For major western media, the United Nations High Commissioner for Refugees (UNHCR) served as the most trusted source of information. But when comparing UNHCR data to statistics compiled by Frontex, the EU border guard agency, discrepancies appear. Likewise, eyewitness accounts of the Balkan route raise questions as to whether UNHCR was skewing data, particularly on the percentage of asylum seekers who were coming from Syria.

When one googles “where the refugees are coming from,” an excerpt from a Wikipedia entry pops up stating, “In 2015, over 80 percent of the refugees whom arrived in Europe by sea, came from Syria, Iraq and Afghanistan.” The word “Syria” is in bold.

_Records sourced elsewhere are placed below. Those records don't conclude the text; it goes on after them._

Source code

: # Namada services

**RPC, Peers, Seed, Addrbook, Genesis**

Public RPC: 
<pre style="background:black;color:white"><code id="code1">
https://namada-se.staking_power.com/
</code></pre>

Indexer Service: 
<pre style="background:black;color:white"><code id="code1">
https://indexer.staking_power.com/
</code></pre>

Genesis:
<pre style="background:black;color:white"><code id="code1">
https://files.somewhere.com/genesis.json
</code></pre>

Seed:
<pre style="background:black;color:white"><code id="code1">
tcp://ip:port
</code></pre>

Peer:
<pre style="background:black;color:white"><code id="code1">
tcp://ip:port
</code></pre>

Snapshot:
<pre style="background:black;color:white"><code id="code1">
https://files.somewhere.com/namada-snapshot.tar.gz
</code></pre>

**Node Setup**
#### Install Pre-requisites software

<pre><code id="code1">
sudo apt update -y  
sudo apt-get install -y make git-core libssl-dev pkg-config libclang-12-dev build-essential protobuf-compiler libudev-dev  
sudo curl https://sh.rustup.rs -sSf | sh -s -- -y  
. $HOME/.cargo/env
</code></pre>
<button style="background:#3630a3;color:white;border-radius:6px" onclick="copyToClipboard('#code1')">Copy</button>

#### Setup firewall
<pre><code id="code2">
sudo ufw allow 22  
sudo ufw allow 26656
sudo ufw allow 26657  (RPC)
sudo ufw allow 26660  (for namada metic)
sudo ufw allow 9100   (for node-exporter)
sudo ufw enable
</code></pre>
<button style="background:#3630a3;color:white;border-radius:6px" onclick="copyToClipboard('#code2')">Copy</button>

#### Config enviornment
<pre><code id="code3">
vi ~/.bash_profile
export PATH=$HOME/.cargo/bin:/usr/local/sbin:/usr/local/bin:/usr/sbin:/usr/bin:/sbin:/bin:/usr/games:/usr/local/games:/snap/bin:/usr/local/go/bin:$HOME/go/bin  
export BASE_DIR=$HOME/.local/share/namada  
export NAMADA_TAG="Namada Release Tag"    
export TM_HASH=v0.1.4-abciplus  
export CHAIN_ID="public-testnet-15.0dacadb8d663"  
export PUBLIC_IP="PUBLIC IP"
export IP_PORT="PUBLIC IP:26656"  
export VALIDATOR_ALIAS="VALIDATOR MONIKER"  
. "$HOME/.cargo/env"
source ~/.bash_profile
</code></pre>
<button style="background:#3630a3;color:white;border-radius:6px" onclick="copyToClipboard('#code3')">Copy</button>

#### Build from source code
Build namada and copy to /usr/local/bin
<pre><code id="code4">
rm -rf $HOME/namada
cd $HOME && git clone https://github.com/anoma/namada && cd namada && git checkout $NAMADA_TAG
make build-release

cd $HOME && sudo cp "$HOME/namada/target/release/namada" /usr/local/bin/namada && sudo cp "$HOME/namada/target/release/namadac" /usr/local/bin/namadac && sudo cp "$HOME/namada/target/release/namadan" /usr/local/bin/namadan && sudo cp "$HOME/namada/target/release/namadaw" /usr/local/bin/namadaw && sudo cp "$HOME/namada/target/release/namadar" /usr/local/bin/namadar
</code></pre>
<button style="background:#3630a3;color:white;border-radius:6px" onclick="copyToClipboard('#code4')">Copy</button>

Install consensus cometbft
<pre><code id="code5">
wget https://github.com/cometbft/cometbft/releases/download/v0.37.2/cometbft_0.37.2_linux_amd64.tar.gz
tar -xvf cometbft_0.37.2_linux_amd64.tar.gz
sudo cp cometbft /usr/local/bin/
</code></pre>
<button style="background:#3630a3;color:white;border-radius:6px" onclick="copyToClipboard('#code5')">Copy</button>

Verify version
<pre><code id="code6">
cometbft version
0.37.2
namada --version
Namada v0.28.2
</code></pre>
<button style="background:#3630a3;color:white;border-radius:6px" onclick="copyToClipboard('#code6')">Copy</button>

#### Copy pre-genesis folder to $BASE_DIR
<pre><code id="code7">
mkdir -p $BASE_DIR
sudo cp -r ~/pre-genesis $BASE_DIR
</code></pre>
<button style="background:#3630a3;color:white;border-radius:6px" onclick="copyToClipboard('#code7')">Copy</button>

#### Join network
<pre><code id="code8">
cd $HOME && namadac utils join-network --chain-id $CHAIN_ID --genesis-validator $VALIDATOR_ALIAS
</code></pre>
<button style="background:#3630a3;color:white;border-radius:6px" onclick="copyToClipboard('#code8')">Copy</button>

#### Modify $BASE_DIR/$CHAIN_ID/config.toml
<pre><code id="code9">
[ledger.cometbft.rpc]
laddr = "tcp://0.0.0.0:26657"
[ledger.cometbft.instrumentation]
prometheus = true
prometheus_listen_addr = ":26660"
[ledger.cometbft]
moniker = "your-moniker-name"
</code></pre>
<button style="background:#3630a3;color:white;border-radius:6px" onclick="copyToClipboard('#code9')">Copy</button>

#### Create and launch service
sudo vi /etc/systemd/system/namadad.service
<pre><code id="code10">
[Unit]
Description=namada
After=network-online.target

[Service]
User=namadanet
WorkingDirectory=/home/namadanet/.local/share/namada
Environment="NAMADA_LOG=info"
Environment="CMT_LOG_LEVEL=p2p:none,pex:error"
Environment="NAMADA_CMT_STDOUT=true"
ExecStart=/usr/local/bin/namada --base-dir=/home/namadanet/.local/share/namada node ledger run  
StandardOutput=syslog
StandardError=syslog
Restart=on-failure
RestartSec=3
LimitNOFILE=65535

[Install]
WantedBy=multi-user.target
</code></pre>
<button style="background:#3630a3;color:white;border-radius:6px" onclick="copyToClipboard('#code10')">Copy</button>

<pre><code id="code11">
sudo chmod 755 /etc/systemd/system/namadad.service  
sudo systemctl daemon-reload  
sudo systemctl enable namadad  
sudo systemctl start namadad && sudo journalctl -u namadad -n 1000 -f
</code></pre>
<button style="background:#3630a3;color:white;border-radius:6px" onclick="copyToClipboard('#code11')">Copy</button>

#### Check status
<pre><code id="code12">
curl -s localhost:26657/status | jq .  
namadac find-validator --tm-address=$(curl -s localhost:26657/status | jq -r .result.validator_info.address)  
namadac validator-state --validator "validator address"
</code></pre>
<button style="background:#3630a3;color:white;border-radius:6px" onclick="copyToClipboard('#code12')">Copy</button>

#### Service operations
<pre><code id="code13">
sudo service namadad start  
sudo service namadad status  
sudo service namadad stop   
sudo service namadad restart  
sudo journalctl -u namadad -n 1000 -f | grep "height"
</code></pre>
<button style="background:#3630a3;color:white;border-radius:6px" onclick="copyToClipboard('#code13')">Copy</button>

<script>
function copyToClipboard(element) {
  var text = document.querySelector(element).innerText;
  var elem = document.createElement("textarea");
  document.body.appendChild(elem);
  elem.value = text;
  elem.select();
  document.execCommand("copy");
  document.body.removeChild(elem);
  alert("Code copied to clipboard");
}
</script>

Upon further investigation, it can be seen that the Wikipedia entry cites a BBC article as its source. The BBC article cites a UNHCR press release, which states, in 2015, “one-in-every two of those crossing the Mediterranean” were Syrians fleeing war. The news release then states Afghans accounted for 20 percent of the asylum seekers crossing the Mediterranean and Iraqis made up 7 percent.

Frontex’s figures, too, indicated Syria, Afghanistan and Iraq were the leading countries of origin for asylum seekers arriving in Europe in 2015. However, Frontex’s annual report told a different story.

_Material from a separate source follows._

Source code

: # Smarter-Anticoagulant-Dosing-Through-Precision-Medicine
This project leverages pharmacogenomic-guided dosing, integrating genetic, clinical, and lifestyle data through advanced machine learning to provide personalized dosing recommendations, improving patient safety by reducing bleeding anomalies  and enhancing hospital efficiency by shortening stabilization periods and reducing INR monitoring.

“The breakdown by nationality, however, should be considered with caution as thorough interviews of a proportion of migrants during the screening procedure indicated a high degree of falsely claimed nationalities,” the Frontex report states. “Indeed, many migrants claimed to be from Syria or Afghanistan, to avoid being returned to Turkey or their country of origin, and to speed up their journey within the EU.”

While acknowledging its numbers may be skewed, Frontex states 33 percent of individuals who illegally crossed into the EU in 2015 came from Syria, followed by 15 percent from Afghanistan and 6 percent from Iraq. The Frontex report lists 31 percent of the people entering the EU illegally as being from unspecified countries.

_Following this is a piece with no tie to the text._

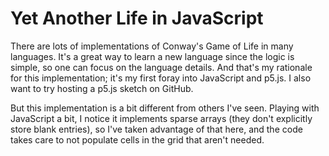 # Yet Another Life in JavaScript

There are lots of implementations of Conway's Game of Life in many languages. It's a great way to learn a new language since the logic is simple, so one can focus on the language details. And that's my rationale for this implementation; it's my first foray into JavaScript and p5.js. I also want to try hosting a p5.js sketch on GitHub.

But this implementation is a bit different from others I've seen. Playing with JavaScript a bit, I notice it implements sparse arrays (they don't explicitly store blank entries), so I've taken advantage of that here, and the code takes care to not populate cells in the grid that aren't needed.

During the podcast, Friedman says Frontex’s assertions appear to be more accurate and forthcoming than UNHCR’s reporting, when taking into account what he witnessed in the Balkans in 2015. Friedman traveled around the Balkans in the fall of 2015, photographing and videotaping refugee flows and conducting interviews with asylum seekers. From what he witnessed and recorded, Syrians did not appear to make up 50 percent of the asylum seekers arriving in Europe. Syrians likely comprised a plurality of asylum seekers that year, but there were sizeable numbers of migrants coming from all over the world, including much of Africa and countries as far away as Bangladesh. Additionally, some migrants admitted they were falsifying their nationalities on documents, and others were witnessed being rejected by border guards for doing so.


As mentioned in the podcast, these points do not delegitimize the Syrian refugee crisis, which was and is a matter of life and death for thousands, if not millions, of people. However, the examination of refugee data does raise questions over the integrity of information about world events that major institutions present as established fact.

“So it just all gets recycled,” Sanders said during the podcast. “You have one source, which is unverified, then BBC links to that source, cites that source, and then Wikipedia takes from BBC.”

Ultimately, Google grabs the data from the BBC and Internet users consume it. Fake news? You decide.